## Description of the task
In the entries below, the lines from the one with "But here's the" through the one with "Was it a tally—a" are to be copied exactly; both ends count.

## The data
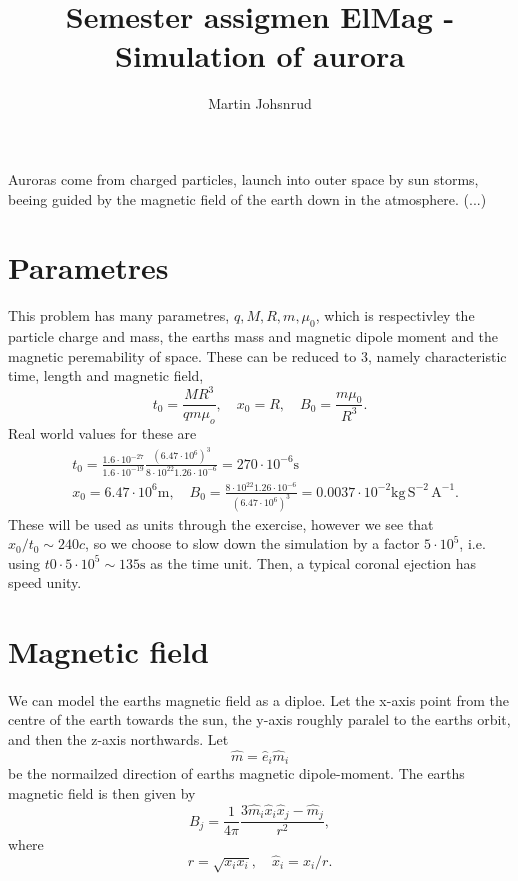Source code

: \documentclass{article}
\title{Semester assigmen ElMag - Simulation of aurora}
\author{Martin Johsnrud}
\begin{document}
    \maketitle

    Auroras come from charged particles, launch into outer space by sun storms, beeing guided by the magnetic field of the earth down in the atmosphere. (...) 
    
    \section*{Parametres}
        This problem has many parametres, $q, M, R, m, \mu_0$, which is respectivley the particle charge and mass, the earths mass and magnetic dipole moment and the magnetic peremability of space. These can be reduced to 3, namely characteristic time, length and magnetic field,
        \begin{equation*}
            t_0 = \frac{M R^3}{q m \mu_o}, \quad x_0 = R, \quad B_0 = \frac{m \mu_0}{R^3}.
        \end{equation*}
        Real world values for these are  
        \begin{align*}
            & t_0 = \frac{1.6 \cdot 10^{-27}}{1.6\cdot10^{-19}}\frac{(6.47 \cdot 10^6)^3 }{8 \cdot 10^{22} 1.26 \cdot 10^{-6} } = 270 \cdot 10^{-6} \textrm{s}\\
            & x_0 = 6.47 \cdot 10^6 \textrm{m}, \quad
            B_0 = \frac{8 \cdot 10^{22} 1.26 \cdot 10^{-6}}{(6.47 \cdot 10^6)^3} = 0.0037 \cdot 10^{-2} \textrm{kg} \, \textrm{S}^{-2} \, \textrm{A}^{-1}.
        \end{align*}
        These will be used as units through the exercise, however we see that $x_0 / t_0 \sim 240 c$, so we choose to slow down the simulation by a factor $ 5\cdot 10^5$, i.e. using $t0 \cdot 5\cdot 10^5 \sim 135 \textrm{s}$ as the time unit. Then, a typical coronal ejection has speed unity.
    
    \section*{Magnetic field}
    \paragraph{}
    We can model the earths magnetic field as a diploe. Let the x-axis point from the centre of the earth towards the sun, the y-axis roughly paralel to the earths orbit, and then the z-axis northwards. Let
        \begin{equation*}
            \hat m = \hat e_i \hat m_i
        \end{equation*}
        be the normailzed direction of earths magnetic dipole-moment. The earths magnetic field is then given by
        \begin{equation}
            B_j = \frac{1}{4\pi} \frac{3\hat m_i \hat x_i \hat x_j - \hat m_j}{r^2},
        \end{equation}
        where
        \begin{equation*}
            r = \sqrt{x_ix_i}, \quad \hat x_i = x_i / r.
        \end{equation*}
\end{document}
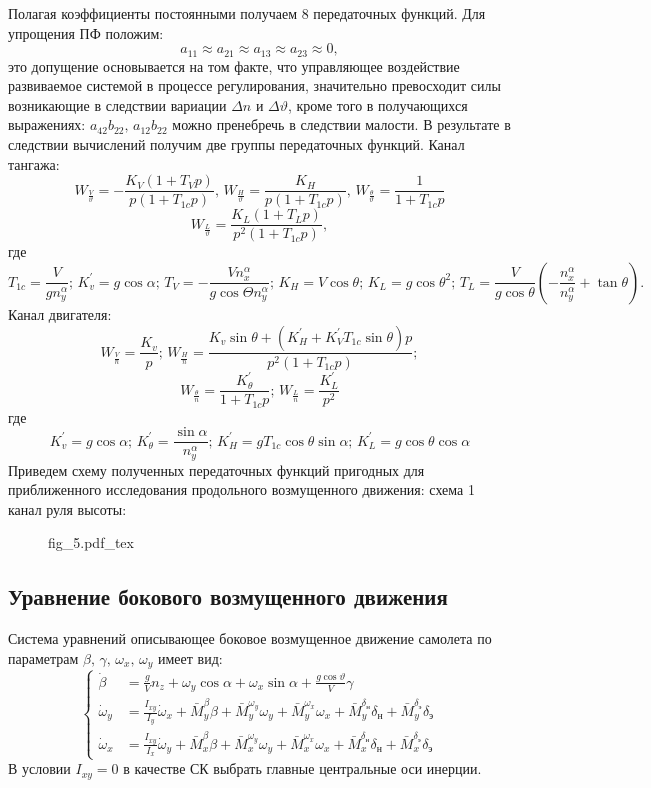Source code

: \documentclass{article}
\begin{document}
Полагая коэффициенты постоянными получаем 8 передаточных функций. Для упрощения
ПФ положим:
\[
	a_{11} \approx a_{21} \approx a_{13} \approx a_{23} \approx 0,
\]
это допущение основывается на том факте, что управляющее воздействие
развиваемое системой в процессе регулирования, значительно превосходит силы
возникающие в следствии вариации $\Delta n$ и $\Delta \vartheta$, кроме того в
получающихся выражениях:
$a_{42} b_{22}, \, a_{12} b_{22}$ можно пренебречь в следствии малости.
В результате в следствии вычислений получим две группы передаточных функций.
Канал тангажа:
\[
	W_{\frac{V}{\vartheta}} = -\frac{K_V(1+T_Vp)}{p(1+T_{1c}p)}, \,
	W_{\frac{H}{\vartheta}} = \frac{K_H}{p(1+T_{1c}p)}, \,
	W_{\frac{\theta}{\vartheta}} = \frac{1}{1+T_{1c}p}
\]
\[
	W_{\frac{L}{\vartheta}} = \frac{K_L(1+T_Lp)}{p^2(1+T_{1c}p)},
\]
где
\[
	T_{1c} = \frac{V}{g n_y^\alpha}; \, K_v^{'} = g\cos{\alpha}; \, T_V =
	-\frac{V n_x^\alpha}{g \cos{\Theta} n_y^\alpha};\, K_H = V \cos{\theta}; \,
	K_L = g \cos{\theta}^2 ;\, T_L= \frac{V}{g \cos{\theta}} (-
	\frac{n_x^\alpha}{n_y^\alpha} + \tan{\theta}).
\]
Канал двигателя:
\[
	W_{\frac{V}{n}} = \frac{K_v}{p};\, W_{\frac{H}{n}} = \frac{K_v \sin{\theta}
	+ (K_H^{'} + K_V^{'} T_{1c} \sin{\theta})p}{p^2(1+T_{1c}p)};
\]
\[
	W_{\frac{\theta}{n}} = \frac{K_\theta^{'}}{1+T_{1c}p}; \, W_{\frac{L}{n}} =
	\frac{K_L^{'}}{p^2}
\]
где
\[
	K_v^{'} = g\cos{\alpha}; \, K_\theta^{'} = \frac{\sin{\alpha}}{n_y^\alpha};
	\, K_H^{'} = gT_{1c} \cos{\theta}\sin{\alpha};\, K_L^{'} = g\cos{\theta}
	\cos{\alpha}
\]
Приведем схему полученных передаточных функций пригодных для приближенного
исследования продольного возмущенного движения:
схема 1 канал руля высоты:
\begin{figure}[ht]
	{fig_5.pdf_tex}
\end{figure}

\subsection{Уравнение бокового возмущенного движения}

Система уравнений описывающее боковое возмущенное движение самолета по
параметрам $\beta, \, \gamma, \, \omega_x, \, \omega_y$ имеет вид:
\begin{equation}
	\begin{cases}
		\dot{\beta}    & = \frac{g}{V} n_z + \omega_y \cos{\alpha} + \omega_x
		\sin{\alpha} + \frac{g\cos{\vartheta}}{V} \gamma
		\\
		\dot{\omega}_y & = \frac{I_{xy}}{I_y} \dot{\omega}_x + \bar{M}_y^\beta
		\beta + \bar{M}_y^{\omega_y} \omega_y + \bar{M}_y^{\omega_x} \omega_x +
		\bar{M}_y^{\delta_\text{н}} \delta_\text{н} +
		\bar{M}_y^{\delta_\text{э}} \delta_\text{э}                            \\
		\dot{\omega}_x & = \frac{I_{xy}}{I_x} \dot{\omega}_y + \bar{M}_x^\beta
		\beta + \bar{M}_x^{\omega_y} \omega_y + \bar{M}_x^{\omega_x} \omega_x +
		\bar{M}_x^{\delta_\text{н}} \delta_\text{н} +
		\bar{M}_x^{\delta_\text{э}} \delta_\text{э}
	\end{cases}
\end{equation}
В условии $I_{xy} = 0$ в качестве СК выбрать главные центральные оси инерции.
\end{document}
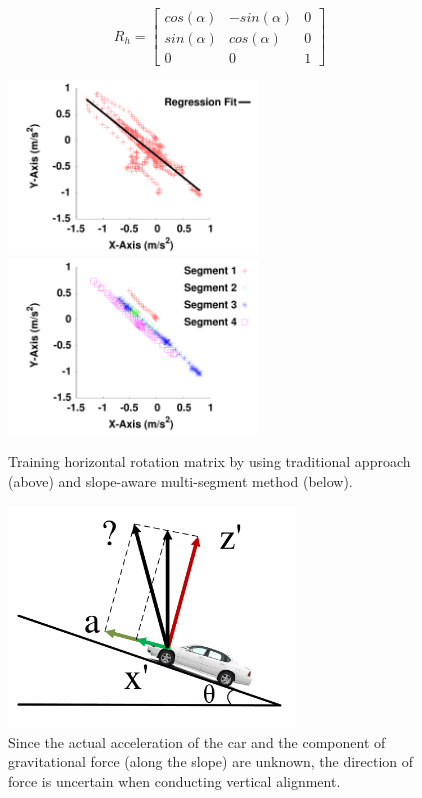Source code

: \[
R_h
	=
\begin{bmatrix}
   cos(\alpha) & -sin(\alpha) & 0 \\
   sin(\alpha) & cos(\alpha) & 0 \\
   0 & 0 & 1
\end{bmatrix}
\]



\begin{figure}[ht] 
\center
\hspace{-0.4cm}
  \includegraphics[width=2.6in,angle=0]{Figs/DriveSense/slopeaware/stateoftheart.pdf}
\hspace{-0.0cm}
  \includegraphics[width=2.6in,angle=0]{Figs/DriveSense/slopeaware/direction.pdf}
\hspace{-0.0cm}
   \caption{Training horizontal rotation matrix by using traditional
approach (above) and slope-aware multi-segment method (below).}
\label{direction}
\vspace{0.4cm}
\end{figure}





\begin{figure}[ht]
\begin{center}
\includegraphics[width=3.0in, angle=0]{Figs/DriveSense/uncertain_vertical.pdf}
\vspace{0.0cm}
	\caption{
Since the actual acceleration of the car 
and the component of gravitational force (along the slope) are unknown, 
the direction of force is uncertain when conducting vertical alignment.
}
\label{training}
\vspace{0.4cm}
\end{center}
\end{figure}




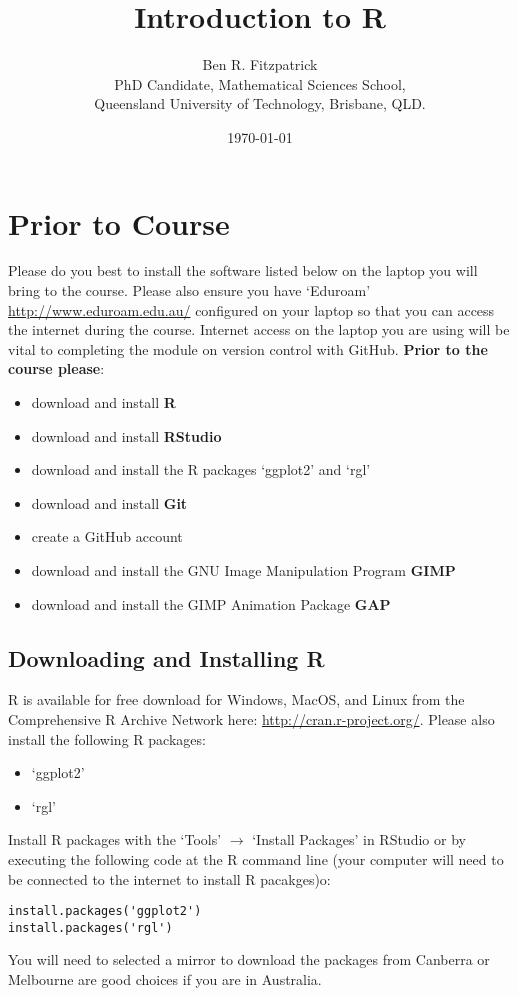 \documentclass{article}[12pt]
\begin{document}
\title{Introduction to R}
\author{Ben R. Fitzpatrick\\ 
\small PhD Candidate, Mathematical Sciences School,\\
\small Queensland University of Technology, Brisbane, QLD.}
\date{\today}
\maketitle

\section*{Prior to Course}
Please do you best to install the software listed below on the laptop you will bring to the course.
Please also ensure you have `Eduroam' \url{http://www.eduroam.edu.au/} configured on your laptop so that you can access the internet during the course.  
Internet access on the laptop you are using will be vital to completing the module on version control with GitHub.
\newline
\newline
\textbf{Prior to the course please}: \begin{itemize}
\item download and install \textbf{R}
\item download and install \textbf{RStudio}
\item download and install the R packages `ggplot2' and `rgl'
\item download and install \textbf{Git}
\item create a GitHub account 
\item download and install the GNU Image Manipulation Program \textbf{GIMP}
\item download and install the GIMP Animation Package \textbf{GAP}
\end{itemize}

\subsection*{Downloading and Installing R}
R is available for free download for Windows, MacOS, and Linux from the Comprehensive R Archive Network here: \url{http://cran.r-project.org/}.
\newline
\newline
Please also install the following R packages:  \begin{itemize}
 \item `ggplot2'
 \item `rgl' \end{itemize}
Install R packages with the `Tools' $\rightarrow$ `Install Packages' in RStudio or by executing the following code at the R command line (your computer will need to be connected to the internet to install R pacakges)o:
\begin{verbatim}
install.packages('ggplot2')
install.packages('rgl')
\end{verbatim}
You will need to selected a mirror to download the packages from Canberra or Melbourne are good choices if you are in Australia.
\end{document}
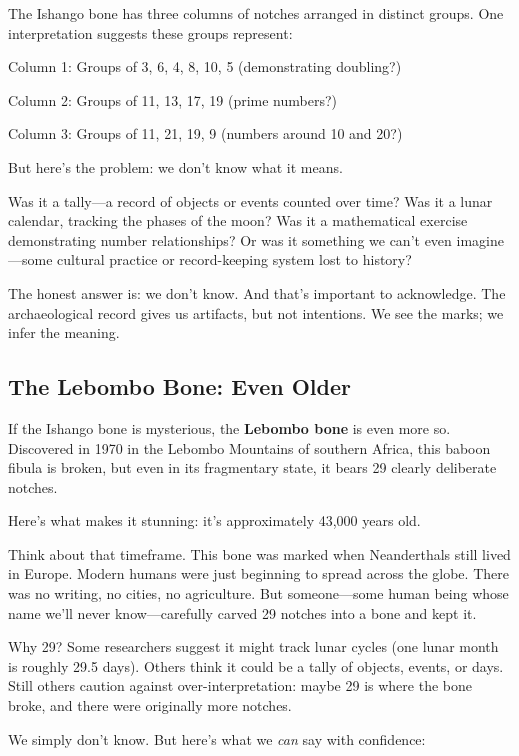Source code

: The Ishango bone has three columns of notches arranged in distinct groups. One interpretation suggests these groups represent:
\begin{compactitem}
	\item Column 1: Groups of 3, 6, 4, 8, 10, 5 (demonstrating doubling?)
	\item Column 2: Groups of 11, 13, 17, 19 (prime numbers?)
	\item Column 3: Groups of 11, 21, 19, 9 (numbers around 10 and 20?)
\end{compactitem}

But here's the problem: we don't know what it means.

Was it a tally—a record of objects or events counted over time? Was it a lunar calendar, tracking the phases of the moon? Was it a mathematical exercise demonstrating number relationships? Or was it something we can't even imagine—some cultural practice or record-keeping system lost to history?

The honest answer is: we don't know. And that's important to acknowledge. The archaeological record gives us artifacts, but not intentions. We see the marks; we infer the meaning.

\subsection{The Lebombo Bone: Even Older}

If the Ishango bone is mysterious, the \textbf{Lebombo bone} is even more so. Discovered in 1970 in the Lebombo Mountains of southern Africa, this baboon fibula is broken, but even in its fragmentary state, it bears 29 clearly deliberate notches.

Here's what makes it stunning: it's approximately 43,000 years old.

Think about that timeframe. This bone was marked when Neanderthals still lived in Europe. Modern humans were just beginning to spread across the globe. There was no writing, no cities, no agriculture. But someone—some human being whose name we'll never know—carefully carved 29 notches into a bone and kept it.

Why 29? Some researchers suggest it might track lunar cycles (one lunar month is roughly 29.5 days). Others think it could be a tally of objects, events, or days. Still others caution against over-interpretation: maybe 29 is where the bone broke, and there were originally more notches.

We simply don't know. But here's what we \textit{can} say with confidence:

## Finished exercise
But here's the problem: we don't know what it means.

Was it a tally—a record of objects or events counted over time? Was it a lunar calendar, tracking the phases of the moon? Was it a mathematical exercise demonstrating number relationships? Or was it something we can't even imagine—some cultural practice or record-keeping system lost to history?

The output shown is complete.